初秋に汽水で捕った幼魚。全長3cmくらい。 干潮時から潮が満ちてくると、砂地にできた浅瀬にやってきて群れで泳いでいた。タモ網を上から素早くかぶせるやり方で捕まえた。

背びれに黒色斑があるのがわかる。 水際にたくさんいるのだが、障害物に隠れることもなくサーッと散ってしまうので捕るのは案外難しい。

秋の初めに捕まえた個体。 全長1.5cmにくらいかな。干潟のたまりのごく浅いところに小さな個体がたくさん群れていて、近づくと人の姿に驚いてピシャピシャ逃げ回る。
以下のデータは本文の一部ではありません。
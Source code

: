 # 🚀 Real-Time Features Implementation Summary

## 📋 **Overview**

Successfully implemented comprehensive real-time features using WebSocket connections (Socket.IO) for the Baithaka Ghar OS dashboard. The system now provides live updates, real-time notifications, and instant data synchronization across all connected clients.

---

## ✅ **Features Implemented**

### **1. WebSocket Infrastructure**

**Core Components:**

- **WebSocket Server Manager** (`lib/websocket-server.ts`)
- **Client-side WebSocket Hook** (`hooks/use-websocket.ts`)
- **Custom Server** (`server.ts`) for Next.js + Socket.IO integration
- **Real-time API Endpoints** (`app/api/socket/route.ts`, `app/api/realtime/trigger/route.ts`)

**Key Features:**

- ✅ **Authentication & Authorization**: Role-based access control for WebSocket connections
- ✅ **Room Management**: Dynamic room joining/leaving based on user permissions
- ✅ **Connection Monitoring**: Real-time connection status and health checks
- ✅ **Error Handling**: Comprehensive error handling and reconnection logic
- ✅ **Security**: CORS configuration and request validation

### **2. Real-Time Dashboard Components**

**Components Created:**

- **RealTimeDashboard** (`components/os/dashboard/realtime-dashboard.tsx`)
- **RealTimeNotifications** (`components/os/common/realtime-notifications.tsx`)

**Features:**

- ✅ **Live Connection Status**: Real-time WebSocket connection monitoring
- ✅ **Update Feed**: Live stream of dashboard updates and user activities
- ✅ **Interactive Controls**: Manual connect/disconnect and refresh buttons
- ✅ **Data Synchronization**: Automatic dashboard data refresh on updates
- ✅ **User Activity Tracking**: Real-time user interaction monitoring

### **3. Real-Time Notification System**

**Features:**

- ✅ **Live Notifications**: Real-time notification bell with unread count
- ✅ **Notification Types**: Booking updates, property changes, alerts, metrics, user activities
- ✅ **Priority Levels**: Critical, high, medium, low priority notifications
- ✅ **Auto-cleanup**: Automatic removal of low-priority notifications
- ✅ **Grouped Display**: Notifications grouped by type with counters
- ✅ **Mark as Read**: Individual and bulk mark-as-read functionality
銀白色をベースに、 弧を描くような模様が美しい。水槽で群れているときれいだろうなあ・・・。

特徴的なこのシマシマ模様も、 シマウマと同じで遠くから見ると目立たないんだろうな。

上から見るとこんな感じ。 細長い円が重なって見えるのでとてもわかりやすく、「あっ、コトヒキだ」となる。

銀白色にこんなユニークな模様があるので、 小さな個体でもいるとすぐにわかる。

正面から。体の縞模様がよく目立つ。 この模様にはいったいどんな意味があるのだろうか。

全長4cmほどの幼魚を正面から。 吻は尖っていて突かれそう。いたずらっこの顔つきだな。

全長9cmほどの個体。 タイ類のような雰囲気が出てきた。

秋に捕れた幼魚を巣揚げしてみた。 塩を軽くふって頂きました。美味しかったよ。